### Supplied material
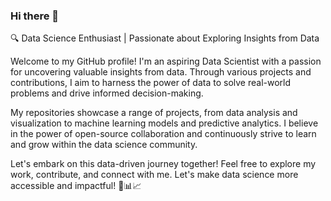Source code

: ### Hi there 👋

🔍 Data Science Enthusiast | Passionate about Exploring Insights from Data

Welcome to my GitHub profile! I'm an aspiring Data Scientist with a passion for uncovering valuable insights from data. Through various projects and contributions, I aim to harness the power of data to solve real-world problems and drive informed decision-making.

My repositories showcase a range of projects, from data analysis and visualization to machine learning models and predictive analytics. I believe in the power of open-source collaboration and continuously strive to learn and grow within the data science community.

Let's embark on this data-driven journey together! Feel free to explore my work, contribute, and connect with me. Let's make data science more accessible and impactful! 🚀📊📈
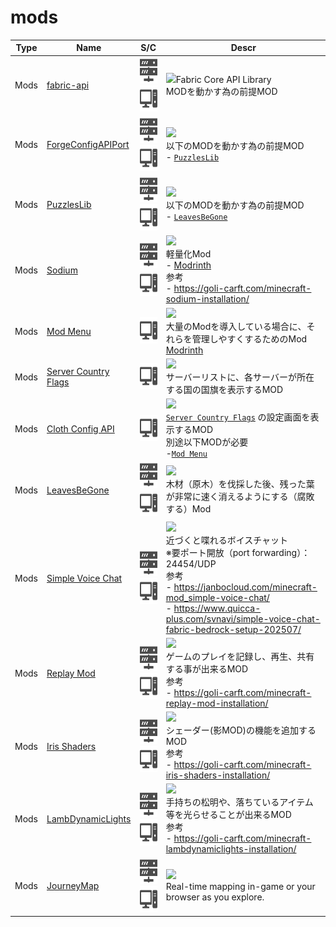 # mods

| Type | Name | S/C | Descr |
| :---: | --- | :---: | --- |
| Mods | [fabric-api](https://www.curseforge.com/minecraft/mc-mods/fabric-api) | [<img src="./docs/assets/sv.svg" style="height: 3em;" />](/) [<img src="./docs/assets/pc.svg" style="height: 3em;" />](/) | <img src="https://fabricmc.net/assets/logo.png" style="height: 3em;" />Fabric Core API Library<br>MODを動かす為の前提MOD |
| Mods | [ForgeConfigAPIPort](https://www.curseforge.com/minecraft/mc-mods/forge-config-api-port-fabric) | [<img src="./docs/assets/sv.svg" style="height: 3em;" />](/) [<img src="./docs/assets/pc.svg" style="height: 3em;" />](/) | [![](https://img.shields.io/badge/Compatible%201.20.9-00aa00?style=for-the-badge&logoColor=white)](/)<br>以下のMODを動かす為の前提MOD<br>- [`PuzzlesLib`](https://www.curseforge.com/minecraft/mc-mods/puzzles-lib) |
| Mods | [PuzzlesLib](https://www.curseforge.com/minecraft/mc-mods/puzzles-lib) | [<img src="./docs/assets/sv.svg" style="height: 3em;" />](/) [<img src="./docs/assets/pc.svg" style="height: 3em;" />](/) | [![](https://img.shields.io/badge/Compatible%201.20.9-00aa00?style=for-the-badge&logoColor=white)](/)<br>以下のMODを動かす為の前提MOD<br>- [`LeavesBeGone`](https://www.curseforge.com/minecraft/mc-mods/leaves-be-gone) |
| Mods | [Sodium](https://www.curseforge.com/minecraft/mc-mods/sodium) | [<img src="./docs/assets/sv.svg" style="height: 3em;" />](/) [<img src="./docs/assets/pc.svg" style="height: 3em;" />](/) | [![](https://img.shields.io/badge/Compatible%201.20.9-00aa00?style=for-the-badge&logoColor=white)](/)<br>軽量化Mod<br>- [Modrinth](https://modrinth.com/mod/sodium?version=1.21.8&loader=fabric)<br>参考<br>- https://goli-carft.com/minecraft-sodium-installation/ |
| Mods | [Mod Menu](https://www.curseforge.com/minecraft/mc-mods/modmenu) | [<img src="./docs/assets/pc.svg" style="height: 3em;" />](/) | [![](https://img.shields.io/badge/Not%20Compatible%201.20.9-FF0000?style=for-the-badge&logoColor=white)](/)<br>大量のModを導入している場合に、それらを管理しやすくするためのMod<br>[Modrinth](https://modrinth.com/mod/modmenu) |
| Mods | [Server Country Flags](https://www.curseforge.com/minecraft/mc-mods/server-country-flags) | [<img src="./docs/assets/pc.svg" style="height: 3em;" />](/) | [![](https://img.shields.io/badge/Not%20Compatible%201.20.9-FF0000?style=for-the-badge&logoColor=white)](/)<br>サーバーリストに、各サーバーが所在する国の国旗を表示するMOD |
| Mods | [Cloth Config API](https://www.curseforge.com/minecraft/mc-mods/cloth-config) | [<img src="./docs/assets/pc.svg" style="height: 3em;" />](/) | [![](https://img.shields.io/badge/Compatible%201.20.9-00aa00?style=for-the-badge&logoColor=white)](/)<br>[`Server Country Flags`](https://www.curseforge.com/minecraft/mc-mods/server-country-flags) の設定画面を表示するMOD<br>別途以下MODが必要<br>-[`Mod Menu`](https://modrinth.com/mod/modmenu)  |
| Mods | [LeavesBeGone](https://www.curseforge.com/minecraft/mc-mods/leaves-be-gone) | [<img src="./docs/assets/sv.svg" style="height: 3em;" />](/) [<img src="./docs/assets/pc.svg" style="height: 3em;" />](/) | [![](https://img.shields.io/badge/Compatible%201.20.9-00aa00?style=for-the-badge&logoColor=white)](/)<br>木材（原木）を伐採した後、残った葉が非常に速く消えるようにする（腐敗する）Mod |
| Mods | [Simple Voice Chat](https://www.curseforge.com/minecraft/mc-mods/simple-voice-chat) | [<img src="./docs/assets/sv.svg" style="height: 3em;" />](/) [<img src="./docs/assets/pc.svg" style="height: 3em;" />](/) | [![](https://img.shields.io/badge/Compatible%201.20.9-00aa00?style=for-the-badge&logoColor=white)](/)<br>近づくと喋れるボイスチャット<br>※要ポート開放（port forwarding）：24454/UDP<br>参考<br>- https://janbocloud.com/minecraft-mod_simple-voice-chat/<br>- https://www.quicca-plus.com/svnavi/simple-voice-chat-fabric-bedrock-setup-202507/ |
| Mods | [Replay Mod](https://www.replaymod.com/download/) | [<img src="./docs/assets/sv.svg" style="height: 3em;" />](/) [<img src="./docs/assets/pc.svg" style="height: 3em;" />](/) | [![](https://img.shields.io/badge/Compatible%201.20.9-00aa00?style=for-the-badge&logoColor=white)](/)<br>ゲームのプレイを記録し、再生、共有する事が出来るMOD<br>参考<br>- https://goli-carft.com/minecraft-replay-mod-installation/ |
| Mods | [Iris Shaders](https://www.curseforge.com/minecraft/mc-mods/irisshaders) | [<img src="./docs/assets/sv.svg" style="height: 3em;" />](/) [<img src="./docs/assets/pc.svg" style="height: 3em;" />](/) | [![](https://img.shields.io/badge/Compatible%201.20.9-00aa00?style=for-the-badge&logoColor=white)](/)<br>シェーダー(影MOD)の機能を追加するMOD<br>参考<br>- https://goli-carft.com/minecraft-iris-shaders-installation/ |
| Mods | [LambDynamicLights](https://www.curseforge.com/minecraft/mc-mods/lambdynamiclights) | [<img src="./docs/assets/sv.svg" style="height: 3em;" />](/) [<img src="./docs/assets/pc.svg" style="height: 3em;" />](/) | [![](https://img.shields.io/badge/Compatible%201.20.9-00aa00?style=for-the-badge&logoColor=white)](/)<br>手持ちの松明や、落ちているアイテム等を光らせることが出来るMOD<br>参考<br>- https://goli-carft.com/minecraft-lambdynamiclights-installation/ |
| Mods | [JourneyMap](https://www.curseforge.com/minecraft/mc-mods/journeymap) | [<img src="./docs/assets/sv.svg" style="height: 3em;" />](/) [<img src="./docs/assets/pc.svg" style="height: 3em;" />](/) | [![](https://img.shields.io/badge/Compatible%201.20.9-00aa00?style=for-the-badge&logoColor=white)](/)<br>Real-time mapping in-game or your browser as you explore. |
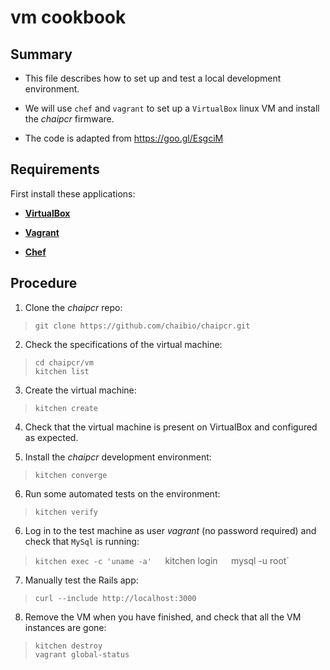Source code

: # vm cookbook

## Summary

* This file describes how to set up and test a local development environment.

* We will use `chef` and `vagrant` to set up a `VirtualBox` linux VM and install the _chaipcr_ firmware.

* The code is adapted from https://goo.gl/EsgciM

## Requirements

First install these applications:

* [__VirtualBox__](https://www.virtualbox.org/wiki/Downloads)

* [__Vagrant__](https://www.vagrantup.com/docs/installation/)

* [__Chef__](https://docs.chef.io/install_server.html)

## Procedure

1. Clone the _chaipcr_ repo:
>`git clone https://github.com/chaibio/chaipcr.git`
    
2. Check the specifications of the virtual machine:
>`cd chaipcr/vm`  
>`kitchen list`

3. Create the virtual machine:
>`kitchen create`

4. Check that the virtual machine is present on VirtualBox and		 configured as expected.

5. Install the _chaipcr_ development environment:
>`kitchen converge`

6. Run some automated tests on the environment:
>`kitchen verify`

6. Log in to the test machine as user _vagrant_ (no password required) and check that `MySql` is running:
>`kitchen exec -c 'uname -a'  
>`kitchen login`  
>`mysql -u root`

7. Manually test the Rails app:
>`curl --include http://localhost:3000`

8. Remove the VM when you have finished, and check that all the VM instances are gone:
>`kitchen destroy`  
>`vagrant global-status`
######
How to complete this task: Up to and including the line containing "API Library<br>MODを動かす為の前提MOD |", quote each line of the entries above from the very first, please, exactly and without images.

Response below:
Source code

: ### Hi there 👋

🔍 Data Science Enthusiast | Passionate about Exploring Insights from Data

Welcome to my GitHub profile! I'm an aspiring Data Scientist with a passion for uncovering valuable insights from data. Through various projects and contributions, I aim to harness the power of data to solve real-world problems and drive informed decision-making.

My repositories showcase a range of projects, from data analysis and visualization to machine learning models and predictive analytics. I believe in the power of open-source collaboration and continuously strive to learn and grow within the data science community.

Let's embark on this data-driven journey together! Feel free to explore my work, contribute, and connect with me. Let's make data science more accessible and impactful! 🚀📊📈
 # mods

| Type | Name | S/C | Descr |
| :---: | --- | :---: | --- |
| Mods | [fabric-api](https://www.curseforge.com/minecraft/mc-mods/fabric-api) | [<img src="./docs/assets/sv.svg" style="height: 3em;" />](/) [<img src="./docs/assets/pc.svg" style="height: 3em;" />](/) | <img src="https://fabricmc.net/assets/logo.png" style="height: 3em;" />Fabric Core API Library<br>MODを動かす為の前提MOD |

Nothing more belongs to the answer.